On self-worth and motherhood

To say this last few months has been draining on the feminists of the world would be a gross understatement. I wish I could tell you I am going to “avoid politics” but that would be a disservice to myself, to my daughter and to my many wonderful fellow humans who are suddenly in a place of incredible uncertainty. Will I have more to say about the state of our government? Most certainly, and barring WordPress falling the way of Orwell’s 1984, I’ll share them here with as much free speech as I can muster.

It is a very hard time to be political.

For 13+ years I have, above all else, made sure that my children were primed for life. I have also always worked, but more often than not, for less than my value and also often less than I would like to. This has been my luxury. Our family’s salary may not be grandiose, but it has certainly sustained us and plenty of adventure to boot. So, while we occasionally turn down invites to exotic locales, and often spend nights around the kitchen table hammering out our tiny budget (looks like no eating out this week, but I signed little miss up for ballet), we have not suffered in any sense of the word.

But many have.

I’m writing this because sometimes, in that little place between regal and poor motherhood and impressive working woman, I swim in a gray land of self-doubt. A land so vast, and so camouflaged that it mostly seems like self-pity. I look terrible when I’m there.

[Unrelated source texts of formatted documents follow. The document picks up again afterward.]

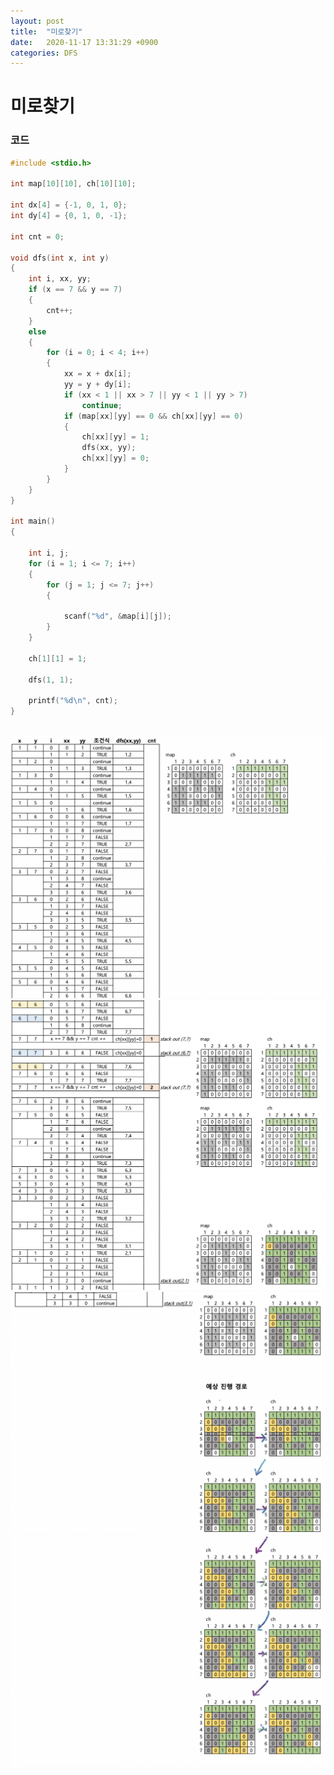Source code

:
 ```yaml
---
layout: post
title:  "미로찾기"
date:   2020-11-17 13:31:29 +0900
categories: DFS
---
```

# 미로찾기

### 코드

```c
#include <stdio.h>

int map[10][10], ch[10][10];

int dx[4] = {-1, 0, 1, 0};
int dy[4] = {0, 1, 0, -1};

int cnt = 0;

void dfs(int x, int y)
{
    int i, xx, yy;
    if (x == 7 && y == 7)
    {
        cnt++;
    }
    else
    {
        for (i = 0; i < 4; i++)
        {
            xx = x + dx[i];
            yy = y + dy[i];
            if (xx < 1 || xx > 7 || yy < 1 || yy > 7)
                continue;
            if (map[xx][yy] == 0 && ch[xx][yy] == 0)
            {
                ch[xx][yy] = 1;
                dfs(xx, yy);
                ch[xx][yy] = 0;
            }
        }
    }
}

int main()
{

    int i, j;
    for (i = 1; i <= 7; i++)
    {
        for (j = 1; j <= 7; j++)
        {

            scanf("%d", &map[i][j]);
        }
    }

    ch[1][1] = 1;

    dfs(1, 1);

    printf("%d\n", cnt);
}
```
<br/>
<img src="/public/img/65-1.png" style="zoom:52%;"  />
<br/>
<img src="/public/img/65-2.png" style="zoom:52%;"  />
<br/>
<img src="/public/img/65-3.png" style="zoom:52%;"  />
<br/>
<img src="/public/img/65-4.png" style="zoom:52%;"  />
<br/>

This last year has opened so many adventurous doors, and I see only more on the optimistic horizon. Doors, it turns out, often cost money. As much as I love being available at all times for my kids and also for my community as a persistent volunteer, my work/mommy balance has to shift in the near future in order for my mental-mommy self the chance to afford the growing cost of their perfect childhoods.

And so, self-worth.

There is nothing so dark as a woman’s doubt in herself.

Despite feeling as though I have a life’s worth of experience, and a bucket full of “can do” spirit, when one looks to the greater world and says “what am I worth to you?” the answer does not, as it turns out, feel good. Unless you’ve picked a clear cut career, one with exact definitions, like say “software engineer” or “Pediatrician” there are too many variations on what you, the creative type, are supposed to encompass. Are you a good communicator? Go into marketing? Wait, do you have two years experience as a social media guru? InDesign? No? Nevermind, become a teacher – they communicate? Don’t have a credential? Great, in 2.5 years you can have one, but you should get a masters first if you want a good teaching job. No? Perhaps a receptionist then. It only pays $11 an hour, but since you’re so good with communication you can write about the misery you feel as you imagine you small child sitting in aftercare, which costs coincidentally exactly what you’re making.

Self-pity.

It’s usually at about this point in the mental stream that I land on “I will write a book,” and I tap away at the computer for a bit until I am distracted by the kids, or the school nurse calling, or my disabled brother needing something paid for, or the chickens crowing outside, or a moth flitting by. It’s my pride really, settling at my old laptop on my cluttered desk in my tiny bedroom. It’s my 37 year old ego shaking its fist at life. It feels sorry for me.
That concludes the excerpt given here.